- Requirement
Where does the word "without" show up in the data? Please find each such line and copy it.
+---+
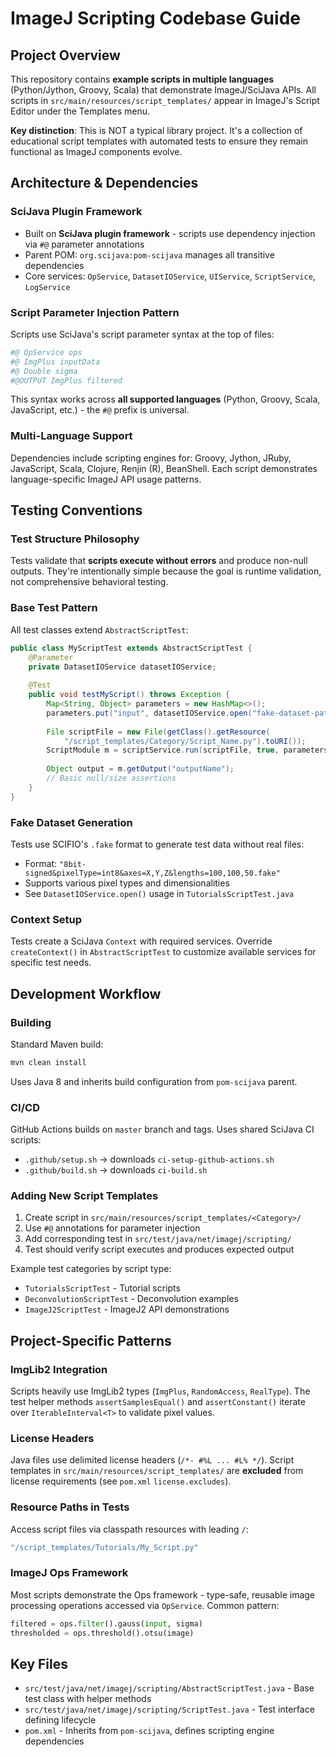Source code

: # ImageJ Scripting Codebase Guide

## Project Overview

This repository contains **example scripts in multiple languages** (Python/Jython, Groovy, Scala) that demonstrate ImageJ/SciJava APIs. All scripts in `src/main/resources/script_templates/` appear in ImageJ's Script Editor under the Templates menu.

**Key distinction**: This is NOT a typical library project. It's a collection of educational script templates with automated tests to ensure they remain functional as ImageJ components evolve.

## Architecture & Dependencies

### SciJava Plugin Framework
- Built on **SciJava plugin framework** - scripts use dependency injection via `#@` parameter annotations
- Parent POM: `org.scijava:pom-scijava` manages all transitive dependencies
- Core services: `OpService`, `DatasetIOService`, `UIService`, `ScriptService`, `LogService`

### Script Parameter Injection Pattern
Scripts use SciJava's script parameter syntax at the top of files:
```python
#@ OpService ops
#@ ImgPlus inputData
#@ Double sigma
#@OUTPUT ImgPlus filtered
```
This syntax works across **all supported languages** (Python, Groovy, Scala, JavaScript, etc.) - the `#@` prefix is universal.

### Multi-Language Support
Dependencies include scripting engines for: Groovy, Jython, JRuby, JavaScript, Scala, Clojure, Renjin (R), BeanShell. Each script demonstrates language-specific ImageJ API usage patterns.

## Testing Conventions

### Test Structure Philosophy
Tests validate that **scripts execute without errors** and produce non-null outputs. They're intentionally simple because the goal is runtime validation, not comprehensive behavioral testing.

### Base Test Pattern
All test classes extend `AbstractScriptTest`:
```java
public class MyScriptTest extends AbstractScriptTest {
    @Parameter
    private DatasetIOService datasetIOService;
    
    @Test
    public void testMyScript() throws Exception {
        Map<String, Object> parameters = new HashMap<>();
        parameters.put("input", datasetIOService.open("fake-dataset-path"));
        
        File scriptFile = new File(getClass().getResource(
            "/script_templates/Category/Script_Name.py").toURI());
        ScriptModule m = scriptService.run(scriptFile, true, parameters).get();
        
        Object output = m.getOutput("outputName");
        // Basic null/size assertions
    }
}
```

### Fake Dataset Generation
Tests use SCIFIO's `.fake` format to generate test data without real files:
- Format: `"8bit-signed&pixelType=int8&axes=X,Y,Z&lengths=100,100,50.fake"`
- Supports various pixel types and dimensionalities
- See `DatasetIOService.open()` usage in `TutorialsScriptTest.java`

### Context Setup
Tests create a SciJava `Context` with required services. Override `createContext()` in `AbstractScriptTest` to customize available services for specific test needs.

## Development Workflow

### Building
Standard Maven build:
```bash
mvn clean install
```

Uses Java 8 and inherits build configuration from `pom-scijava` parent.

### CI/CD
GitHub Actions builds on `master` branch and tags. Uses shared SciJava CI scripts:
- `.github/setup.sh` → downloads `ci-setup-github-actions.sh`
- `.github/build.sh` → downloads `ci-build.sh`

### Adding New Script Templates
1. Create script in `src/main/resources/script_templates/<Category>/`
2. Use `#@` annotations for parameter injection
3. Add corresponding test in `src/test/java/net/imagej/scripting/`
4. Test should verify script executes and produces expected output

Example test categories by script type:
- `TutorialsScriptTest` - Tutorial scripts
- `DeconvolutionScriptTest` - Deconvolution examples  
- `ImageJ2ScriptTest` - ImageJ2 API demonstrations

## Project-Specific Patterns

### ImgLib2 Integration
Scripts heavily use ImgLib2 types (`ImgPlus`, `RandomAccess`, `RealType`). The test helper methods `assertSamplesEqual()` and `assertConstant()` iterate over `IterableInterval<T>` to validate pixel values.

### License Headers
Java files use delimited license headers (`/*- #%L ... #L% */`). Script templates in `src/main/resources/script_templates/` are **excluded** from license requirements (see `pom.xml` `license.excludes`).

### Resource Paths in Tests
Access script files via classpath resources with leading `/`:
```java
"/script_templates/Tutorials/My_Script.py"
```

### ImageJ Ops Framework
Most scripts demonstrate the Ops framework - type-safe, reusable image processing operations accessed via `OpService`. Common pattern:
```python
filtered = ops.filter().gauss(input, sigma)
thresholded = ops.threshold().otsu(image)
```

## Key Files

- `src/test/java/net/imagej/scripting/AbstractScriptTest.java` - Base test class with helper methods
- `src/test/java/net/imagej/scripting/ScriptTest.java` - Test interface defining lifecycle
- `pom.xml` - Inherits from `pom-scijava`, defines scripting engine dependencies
+---+
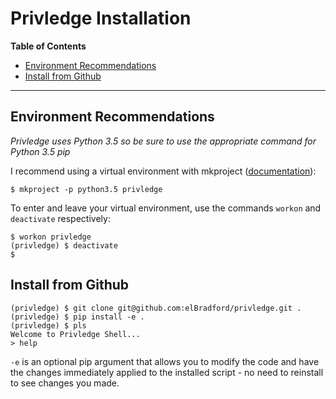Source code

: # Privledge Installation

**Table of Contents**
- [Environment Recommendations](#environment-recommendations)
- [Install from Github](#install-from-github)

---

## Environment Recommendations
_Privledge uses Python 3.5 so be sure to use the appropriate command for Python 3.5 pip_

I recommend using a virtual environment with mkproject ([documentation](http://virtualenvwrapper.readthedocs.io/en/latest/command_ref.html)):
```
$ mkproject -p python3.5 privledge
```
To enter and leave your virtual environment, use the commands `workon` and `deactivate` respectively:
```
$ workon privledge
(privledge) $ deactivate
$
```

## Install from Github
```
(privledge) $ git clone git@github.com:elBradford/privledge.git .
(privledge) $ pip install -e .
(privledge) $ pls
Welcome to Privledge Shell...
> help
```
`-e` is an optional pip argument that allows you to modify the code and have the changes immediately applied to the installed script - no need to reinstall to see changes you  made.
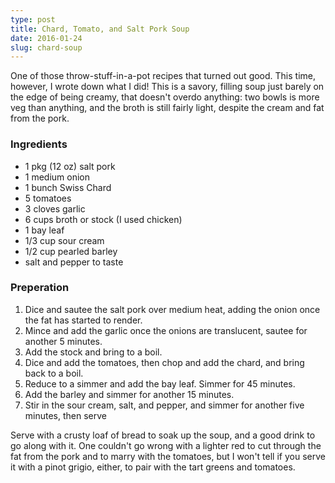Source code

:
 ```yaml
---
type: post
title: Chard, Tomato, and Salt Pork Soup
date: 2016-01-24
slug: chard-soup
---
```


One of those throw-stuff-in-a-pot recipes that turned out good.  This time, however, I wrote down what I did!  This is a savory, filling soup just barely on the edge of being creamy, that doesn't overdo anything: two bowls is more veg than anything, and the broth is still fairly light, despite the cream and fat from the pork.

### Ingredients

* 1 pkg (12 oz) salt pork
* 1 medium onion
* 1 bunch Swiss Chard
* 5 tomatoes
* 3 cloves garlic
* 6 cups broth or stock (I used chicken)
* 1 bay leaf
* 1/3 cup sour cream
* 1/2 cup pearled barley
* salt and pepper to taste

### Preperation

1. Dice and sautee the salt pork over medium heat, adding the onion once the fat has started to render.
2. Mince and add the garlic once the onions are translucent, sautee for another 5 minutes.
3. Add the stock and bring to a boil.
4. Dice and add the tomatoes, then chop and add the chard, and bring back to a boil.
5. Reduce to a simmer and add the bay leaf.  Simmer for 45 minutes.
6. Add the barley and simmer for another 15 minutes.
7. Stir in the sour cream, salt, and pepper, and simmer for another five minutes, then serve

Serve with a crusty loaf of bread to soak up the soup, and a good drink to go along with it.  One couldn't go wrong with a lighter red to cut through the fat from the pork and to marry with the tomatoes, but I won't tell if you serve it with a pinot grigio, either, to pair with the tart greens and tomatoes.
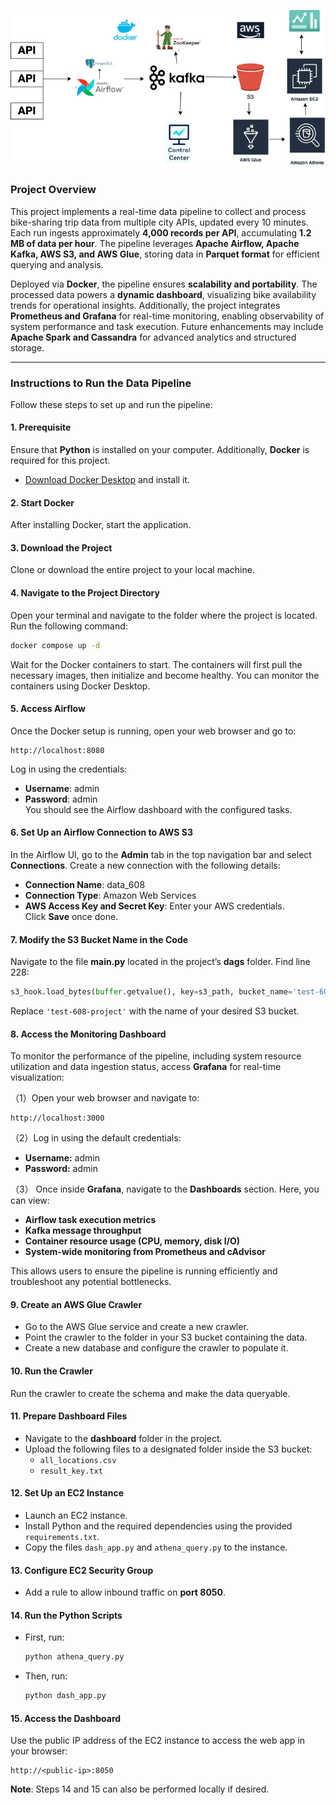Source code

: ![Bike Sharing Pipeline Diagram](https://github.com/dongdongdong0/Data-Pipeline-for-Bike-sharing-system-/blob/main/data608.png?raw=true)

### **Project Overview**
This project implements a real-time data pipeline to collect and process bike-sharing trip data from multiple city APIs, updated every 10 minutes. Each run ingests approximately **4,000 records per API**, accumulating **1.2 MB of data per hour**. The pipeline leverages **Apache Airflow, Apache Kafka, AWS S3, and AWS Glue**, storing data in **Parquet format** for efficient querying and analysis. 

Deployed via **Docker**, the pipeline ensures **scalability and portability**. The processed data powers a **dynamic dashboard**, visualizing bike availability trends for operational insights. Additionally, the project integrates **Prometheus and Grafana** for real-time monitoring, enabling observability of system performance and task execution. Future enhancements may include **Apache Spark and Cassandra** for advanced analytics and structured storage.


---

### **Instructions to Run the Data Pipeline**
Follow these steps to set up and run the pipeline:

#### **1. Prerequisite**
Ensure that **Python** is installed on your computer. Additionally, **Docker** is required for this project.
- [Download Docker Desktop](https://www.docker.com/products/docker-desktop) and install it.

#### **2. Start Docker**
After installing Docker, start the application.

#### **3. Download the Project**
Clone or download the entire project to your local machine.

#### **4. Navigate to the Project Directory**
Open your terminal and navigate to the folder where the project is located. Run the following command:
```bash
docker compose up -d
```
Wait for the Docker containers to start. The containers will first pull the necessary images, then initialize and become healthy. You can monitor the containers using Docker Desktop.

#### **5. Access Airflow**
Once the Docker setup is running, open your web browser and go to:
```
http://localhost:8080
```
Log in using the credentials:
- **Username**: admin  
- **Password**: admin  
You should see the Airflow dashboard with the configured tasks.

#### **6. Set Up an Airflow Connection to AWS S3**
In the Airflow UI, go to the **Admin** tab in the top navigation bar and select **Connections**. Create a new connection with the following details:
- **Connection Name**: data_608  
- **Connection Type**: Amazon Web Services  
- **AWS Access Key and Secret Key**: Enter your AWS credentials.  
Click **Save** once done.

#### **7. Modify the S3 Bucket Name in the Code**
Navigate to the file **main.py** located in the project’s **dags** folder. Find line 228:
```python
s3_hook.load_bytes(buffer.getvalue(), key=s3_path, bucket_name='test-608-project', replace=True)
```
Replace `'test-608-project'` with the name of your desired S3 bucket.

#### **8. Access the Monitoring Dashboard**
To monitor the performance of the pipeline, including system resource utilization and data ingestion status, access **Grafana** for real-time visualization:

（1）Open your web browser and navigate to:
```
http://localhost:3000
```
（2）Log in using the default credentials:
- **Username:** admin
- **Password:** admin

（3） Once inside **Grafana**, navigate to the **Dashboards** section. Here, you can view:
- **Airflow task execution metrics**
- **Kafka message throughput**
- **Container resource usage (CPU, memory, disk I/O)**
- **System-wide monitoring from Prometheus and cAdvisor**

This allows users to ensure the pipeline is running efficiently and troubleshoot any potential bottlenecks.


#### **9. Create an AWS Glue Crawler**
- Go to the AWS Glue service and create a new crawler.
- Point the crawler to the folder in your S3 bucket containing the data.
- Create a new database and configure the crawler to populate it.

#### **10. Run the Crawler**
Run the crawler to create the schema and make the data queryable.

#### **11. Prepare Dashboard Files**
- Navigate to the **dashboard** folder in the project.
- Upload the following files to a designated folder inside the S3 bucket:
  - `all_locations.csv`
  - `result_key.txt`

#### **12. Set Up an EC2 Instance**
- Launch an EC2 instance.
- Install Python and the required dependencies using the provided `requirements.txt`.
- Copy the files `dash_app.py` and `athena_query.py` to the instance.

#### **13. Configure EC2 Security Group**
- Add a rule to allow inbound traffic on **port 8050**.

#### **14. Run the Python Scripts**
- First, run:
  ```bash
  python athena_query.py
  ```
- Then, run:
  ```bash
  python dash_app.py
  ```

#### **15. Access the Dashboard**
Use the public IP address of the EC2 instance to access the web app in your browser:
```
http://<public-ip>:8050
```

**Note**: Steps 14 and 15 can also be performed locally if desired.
+---+
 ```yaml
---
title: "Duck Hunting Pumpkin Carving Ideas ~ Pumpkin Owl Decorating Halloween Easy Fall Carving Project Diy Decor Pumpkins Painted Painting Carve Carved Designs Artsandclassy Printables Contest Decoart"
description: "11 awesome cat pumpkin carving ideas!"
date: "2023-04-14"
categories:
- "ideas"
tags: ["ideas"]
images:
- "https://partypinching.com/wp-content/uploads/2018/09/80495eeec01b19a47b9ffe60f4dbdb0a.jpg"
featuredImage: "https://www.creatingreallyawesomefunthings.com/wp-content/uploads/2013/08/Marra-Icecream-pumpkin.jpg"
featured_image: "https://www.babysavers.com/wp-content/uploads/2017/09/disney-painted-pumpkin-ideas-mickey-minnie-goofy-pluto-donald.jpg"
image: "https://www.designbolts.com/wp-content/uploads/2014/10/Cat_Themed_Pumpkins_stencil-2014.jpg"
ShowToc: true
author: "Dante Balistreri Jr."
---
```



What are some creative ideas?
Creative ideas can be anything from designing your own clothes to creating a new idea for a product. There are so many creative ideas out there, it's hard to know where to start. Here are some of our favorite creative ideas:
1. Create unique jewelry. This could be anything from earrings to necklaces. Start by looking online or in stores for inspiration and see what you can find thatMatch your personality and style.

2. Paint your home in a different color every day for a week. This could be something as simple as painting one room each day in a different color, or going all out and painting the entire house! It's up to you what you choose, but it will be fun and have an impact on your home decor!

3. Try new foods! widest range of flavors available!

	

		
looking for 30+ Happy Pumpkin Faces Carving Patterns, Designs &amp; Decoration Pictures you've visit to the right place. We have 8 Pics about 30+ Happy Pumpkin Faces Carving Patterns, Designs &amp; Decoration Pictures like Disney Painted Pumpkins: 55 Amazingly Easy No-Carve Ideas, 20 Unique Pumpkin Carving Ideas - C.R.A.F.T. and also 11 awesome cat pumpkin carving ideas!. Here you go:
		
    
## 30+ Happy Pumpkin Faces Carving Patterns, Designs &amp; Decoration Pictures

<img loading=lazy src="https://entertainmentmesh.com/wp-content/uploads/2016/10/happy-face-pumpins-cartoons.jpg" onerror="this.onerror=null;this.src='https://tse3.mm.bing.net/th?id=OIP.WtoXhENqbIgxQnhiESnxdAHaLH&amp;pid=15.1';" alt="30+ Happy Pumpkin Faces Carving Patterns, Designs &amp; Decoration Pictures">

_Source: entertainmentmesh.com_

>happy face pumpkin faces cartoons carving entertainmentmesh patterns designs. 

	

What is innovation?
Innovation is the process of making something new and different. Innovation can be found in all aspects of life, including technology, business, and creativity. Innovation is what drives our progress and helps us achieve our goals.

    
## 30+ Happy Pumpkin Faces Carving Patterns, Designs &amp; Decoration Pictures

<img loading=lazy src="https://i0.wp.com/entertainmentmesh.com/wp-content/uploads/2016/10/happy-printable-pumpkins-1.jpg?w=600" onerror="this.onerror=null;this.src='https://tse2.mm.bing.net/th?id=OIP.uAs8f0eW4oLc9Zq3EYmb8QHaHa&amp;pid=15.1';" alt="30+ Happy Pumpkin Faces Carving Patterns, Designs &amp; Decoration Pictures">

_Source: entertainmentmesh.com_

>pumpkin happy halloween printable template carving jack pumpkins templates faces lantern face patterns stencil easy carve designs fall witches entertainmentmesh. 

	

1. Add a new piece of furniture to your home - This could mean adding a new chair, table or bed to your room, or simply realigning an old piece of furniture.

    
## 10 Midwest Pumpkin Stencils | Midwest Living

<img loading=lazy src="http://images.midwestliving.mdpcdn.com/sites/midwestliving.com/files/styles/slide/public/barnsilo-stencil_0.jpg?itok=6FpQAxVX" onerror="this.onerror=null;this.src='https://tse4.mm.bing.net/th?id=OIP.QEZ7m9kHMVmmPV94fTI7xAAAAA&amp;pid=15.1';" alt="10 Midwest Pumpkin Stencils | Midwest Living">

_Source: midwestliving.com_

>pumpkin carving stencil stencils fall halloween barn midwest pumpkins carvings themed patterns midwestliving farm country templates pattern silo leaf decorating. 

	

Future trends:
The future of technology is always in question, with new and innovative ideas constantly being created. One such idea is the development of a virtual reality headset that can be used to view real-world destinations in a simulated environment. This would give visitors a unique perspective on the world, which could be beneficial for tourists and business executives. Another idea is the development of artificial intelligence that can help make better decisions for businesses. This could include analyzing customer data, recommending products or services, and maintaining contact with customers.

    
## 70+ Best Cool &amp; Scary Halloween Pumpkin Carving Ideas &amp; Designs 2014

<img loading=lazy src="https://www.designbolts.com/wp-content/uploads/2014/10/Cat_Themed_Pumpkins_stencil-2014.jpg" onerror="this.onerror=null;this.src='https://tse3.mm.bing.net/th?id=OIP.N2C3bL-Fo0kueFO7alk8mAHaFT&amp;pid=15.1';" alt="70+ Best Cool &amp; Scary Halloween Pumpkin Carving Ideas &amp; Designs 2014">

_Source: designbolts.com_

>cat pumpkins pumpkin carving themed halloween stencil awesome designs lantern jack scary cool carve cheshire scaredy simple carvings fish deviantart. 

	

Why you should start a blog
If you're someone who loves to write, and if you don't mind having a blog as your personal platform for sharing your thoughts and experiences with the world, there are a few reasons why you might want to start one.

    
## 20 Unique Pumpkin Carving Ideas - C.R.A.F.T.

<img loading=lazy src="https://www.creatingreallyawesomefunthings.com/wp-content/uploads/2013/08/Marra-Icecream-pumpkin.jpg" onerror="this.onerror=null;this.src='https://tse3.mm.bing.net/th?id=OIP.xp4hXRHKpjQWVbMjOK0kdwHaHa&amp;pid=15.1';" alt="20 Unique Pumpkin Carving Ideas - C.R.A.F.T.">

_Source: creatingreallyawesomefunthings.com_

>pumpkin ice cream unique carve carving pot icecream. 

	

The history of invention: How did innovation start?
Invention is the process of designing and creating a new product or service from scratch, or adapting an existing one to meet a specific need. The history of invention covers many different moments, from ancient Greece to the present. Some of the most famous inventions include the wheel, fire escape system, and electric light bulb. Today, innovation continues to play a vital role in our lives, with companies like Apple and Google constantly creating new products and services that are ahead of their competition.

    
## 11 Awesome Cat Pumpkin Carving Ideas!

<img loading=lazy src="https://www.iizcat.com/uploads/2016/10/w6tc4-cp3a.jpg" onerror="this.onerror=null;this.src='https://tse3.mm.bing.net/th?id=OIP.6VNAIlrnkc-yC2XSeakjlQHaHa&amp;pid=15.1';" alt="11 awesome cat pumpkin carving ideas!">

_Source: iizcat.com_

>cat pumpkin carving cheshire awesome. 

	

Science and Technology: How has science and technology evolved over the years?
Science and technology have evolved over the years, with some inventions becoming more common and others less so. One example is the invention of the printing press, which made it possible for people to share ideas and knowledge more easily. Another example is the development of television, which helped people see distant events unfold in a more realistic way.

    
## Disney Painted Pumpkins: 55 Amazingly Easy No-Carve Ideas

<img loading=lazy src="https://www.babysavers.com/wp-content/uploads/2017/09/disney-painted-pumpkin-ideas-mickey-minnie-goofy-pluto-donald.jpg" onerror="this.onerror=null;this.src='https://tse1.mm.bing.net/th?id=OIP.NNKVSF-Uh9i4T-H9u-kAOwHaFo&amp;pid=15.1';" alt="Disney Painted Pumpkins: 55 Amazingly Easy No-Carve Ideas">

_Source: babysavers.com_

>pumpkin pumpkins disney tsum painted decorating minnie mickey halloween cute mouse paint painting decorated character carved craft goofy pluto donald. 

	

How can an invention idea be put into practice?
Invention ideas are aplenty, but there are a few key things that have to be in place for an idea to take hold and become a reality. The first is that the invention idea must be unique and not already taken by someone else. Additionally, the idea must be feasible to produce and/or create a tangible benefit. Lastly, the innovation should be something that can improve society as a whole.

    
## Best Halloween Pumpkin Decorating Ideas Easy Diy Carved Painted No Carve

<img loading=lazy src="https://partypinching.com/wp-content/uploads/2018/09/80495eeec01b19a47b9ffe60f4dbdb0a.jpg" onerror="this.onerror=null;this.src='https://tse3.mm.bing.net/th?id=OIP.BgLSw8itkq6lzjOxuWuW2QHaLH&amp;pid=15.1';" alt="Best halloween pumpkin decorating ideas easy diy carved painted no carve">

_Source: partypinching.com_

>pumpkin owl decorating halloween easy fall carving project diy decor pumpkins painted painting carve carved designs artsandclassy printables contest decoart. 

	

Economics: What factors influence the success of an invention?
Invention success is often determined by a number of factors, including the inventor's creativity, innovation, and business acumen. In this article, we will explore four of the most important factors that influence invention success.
+---+
- Exercise result
Tests validate that **scripts execute without errors** and produce non-null outputs. They're intentionally simple because the goal is runtime validation, not comprehensive behavioral testing.
Tests use SCIFIO's `.fake` format to generate test data without real files:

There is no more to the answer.